▶ _Assignment_
Up to and including the line containing "Page - Cliffhanger", please reproduce the lines of the listing below, starting from the top.

▶ _Data records_
<<<<

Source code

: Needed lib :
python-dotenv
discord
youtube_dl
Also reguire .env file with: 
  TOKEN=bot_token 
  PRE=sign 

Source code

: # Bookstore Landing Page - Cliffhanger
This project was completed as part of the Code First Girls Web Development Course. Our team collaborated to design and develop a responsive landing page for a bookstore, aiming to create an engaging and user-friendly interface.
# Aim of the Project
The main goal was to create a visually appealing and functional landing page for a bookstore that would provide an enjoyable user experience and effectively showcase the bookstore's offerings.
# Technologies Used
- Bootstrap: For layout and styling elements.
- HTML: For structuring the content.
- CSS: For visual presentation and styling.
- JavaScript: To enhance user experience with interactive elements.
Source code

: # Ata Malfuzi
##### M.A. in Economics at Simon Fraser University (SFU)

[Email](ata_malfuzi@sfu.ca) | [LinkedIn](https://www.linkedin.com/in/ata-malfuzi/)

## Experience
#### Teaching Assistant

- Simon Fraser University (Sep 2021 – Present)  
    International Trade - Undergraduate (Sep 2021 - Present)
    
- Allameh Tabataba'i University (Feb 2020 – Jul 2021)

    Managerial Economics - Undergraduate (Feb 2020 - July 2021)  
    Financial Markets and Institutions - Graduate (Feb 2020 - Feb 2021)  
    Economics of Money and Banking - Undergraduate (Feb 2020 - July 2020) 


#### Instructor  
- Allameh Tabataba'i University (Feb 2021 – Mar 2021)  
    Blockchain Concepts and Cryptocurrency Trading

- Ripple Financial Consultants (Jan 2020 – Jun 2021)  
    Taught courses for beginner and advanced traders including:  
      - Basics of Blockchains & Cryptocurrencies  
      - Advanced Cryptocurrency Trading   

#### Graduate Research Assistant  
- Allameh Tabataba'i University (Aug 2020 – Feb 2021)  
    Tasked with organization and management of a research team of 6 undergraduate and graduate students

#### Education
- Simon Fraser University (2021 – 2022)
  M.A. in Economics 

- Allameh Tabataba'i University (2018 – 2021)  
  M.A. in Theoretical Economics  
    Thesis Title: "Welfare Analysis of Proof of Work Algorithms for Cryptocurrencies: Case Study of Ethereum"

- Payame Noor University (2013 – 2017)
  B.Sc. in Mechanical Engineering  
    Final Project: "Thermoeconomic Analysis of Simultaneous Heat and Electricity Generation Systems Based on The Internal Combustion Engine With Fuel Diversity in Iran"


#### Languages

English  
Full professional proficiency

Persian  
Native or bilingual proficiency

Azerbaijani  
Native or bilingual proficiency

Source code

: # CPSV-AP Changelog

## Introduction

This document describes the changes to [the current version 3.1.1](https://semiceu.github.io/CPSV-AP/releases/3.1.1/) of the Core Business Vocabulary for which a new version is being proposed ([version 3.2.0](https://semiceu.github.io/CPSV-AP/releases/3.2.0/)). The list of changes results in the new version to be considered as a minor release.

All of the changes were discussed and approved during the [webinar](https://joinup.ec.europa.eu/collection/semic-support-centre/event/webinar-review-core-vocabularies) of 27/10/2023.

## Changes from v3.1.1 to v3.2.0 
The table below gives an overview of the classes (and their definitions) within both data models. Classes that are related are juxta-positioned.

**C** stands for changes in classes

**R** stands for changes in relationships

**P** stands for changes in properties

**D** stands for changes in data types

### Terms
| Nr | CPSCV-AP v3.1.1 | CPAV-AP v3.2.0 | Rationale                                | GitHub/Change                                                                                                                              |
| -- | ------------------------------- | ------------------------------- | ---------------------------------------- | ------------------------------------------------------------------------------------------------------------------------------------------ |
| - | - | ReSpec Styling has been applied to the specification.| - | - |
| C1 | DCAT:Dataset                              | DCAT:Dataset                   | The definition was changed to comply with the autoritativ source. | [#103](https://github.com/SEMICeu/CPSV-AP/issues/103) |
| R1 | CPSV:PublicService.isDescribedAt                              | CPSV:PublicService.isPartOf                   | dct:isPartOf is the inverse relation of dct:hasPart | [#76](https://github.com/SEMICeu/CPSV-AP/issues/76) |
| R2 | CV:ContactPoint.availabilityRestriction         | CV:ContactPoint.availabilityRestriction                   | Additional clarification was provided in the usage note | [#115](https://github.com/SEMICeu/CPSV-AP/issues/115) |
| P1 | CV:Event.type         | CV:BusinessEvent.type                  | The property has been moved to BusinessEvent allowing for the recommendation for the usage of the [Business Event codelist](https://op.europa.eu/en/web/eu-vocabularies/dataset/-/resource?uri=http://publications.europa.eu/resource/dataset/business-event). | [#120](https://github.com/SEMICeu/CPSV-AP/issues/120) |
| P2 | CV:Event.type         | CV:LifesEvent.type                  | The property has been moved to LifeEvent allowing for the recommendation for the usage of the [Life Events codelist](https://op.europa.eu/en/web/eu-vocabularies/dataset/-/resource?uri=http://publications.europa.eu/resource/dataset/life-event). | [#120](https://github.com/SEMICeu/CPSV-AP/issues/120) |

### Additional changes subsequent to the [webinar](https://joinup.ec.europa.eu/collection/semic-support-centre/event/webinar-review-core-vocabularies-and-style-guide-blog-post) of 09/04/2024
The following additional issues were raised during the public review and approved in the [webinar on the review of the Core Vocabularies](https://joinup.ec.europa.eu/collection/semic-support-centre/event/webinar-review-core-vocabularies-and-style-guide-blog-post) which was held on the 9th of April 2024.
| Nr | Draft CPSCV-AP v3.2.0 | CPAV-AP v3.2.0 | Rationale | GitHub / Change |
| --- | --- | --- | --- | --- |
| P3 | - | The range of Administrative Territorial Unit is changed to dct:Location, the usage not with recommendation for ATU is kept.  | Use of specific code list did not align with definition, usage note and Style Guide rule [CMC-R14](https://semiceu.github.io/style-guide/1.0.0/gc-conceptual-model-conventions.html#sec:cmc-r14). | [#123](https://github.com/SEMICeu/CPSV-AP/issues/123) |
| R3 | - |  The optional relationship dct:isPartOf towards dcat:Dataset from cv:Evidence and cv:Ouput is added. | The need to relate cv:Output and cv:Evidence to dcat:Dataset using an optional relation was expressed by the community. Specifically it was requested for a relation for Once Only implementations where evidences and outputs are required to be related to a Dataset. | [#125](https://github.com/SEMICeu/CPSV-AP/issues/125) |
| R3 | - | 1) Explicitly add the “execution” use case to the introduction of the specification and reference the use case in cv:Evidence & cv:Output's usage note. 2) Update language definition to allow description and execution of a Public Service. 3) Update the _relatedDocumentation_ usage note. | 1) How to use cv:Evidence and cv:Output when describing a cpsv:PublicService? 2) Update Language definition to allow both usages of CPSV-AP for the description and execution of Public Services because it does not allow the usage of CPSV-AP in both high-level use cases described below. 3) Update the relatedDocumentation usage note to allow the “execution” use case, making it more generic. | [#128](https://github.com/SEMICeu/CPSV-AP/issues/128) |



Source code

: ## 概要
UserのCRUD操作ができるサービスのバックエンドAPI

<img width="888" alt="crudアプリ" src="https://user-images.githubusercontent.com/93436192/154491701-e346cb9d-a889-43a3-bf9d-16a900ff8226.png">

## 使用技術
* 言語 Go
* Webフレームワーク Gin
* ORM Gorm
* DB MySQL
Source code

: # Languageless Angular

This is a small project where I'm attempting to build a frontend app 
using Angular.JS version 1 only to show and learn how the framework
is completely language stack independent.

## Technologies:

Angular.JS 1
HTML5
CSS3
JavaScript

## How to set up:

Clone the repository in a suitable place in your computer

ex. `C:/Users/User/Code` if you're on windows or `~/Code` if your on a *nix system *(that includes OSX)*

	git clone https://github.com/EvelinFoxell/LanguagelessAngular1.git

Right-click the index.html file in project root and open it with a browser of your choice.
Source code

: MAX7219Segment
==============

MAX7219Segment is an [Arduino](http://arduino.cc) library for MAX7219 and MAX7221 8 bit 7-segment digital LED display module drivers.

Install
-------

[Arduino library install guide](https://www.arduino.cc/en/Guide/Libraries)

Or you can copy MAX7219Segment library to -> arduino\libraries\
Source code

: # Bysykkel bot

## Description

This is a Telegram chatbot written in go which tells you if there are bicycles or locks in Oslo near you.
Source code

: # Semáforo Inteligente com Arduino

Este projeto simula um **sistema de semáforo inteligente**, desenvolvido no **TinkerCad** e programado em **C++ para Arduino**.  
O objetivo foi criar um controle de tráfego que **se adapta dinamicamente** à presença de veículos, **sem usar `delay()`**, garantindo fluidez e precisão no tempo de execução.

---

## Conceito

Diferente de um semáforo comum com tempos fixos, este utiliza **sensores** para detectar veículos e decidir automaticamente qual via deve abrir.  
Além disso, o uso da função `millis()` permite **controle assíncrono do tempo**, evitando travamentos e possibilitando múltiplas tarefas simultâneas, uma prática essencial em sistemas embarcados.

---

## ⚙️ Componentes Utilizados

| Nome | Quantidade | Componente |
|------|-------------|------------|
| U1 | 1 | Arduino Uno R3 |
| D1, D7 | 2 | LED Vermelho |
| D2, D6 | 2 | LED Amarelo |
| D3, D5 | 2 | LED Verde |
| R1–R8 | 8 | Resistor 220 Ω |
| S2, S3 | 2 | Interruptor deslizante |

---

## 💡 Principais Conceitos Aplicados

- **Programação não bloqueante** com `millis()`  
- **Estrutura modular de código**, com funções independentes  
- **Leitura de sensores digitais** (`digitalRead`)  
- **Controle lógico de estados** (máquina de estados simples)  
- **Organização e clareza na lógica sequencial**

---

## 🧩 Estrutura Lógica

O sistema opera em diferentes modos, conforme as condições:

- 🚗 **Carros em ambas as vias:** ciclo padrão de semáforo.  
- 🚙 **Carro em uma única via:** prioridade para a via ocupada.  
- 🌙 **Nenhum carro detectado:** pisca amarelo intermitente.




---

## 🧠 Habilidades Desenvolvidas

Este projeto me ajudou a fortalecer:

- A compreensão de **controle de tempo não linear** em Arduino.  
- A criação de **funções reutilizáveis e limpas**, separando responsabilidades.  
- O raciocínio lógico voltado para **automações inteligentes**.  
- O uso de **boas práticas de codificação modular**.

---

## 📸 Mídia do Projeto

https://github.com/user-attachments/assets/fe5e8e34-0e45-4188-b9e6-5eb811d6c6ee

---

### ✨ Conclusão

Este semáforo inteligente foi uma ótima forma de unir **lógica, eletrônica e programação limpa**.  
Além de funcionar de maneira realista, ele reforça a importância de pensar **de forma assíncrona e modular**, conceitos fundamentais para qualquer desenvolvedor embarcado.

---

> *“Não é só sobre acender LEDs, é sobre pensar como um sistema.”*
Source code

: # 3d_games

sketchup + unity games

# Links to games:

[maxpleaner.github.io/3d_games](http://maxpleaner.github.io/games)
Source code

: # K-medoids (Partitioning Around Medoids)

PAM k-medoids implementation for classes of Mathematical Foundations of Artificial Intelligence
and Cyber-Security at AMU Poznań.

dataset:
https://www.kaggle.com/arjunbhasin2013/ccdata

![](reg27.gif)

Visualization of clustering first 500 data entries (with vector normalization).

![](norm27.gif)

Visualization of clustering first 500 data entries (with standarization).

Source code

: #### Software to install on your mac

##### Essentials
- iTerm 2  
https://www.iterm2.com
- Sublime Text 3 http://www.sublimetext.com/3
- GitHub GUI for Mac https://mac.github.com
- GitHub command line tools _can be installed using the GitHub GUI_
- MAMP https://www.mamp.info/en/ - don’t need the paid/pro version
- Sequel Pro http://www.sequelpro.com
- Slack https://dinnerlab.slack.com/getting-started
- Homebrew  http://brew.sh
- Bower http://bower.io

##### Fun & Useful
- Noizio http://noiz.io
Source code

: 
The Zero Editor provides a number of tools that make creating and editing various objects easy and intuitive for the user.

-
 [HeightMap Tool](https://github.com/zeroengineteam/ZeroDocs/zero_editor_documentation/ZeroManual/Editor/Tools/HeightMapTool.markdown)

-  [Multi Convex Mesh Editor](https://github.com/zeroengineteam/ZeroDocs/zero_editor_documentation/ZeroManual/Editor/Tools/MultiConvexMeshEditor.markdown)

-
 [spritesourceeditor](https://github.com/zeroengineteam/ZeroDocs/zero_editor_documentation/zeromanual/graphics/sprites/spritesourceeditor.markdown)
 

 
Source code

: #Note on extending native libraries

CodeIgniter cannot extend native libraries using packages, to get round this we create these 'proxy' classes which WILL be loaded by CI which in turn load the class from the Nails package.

>>>>

▶ _Solved exercise_
Source code

: Needed lib :
python-dotenv
discord
youtube_dl
Also reguire .env file with: 
  TOKEN=bot_token 
  PRE=sign 

Source code

: # Bookstore Landing Page - Cliffhanger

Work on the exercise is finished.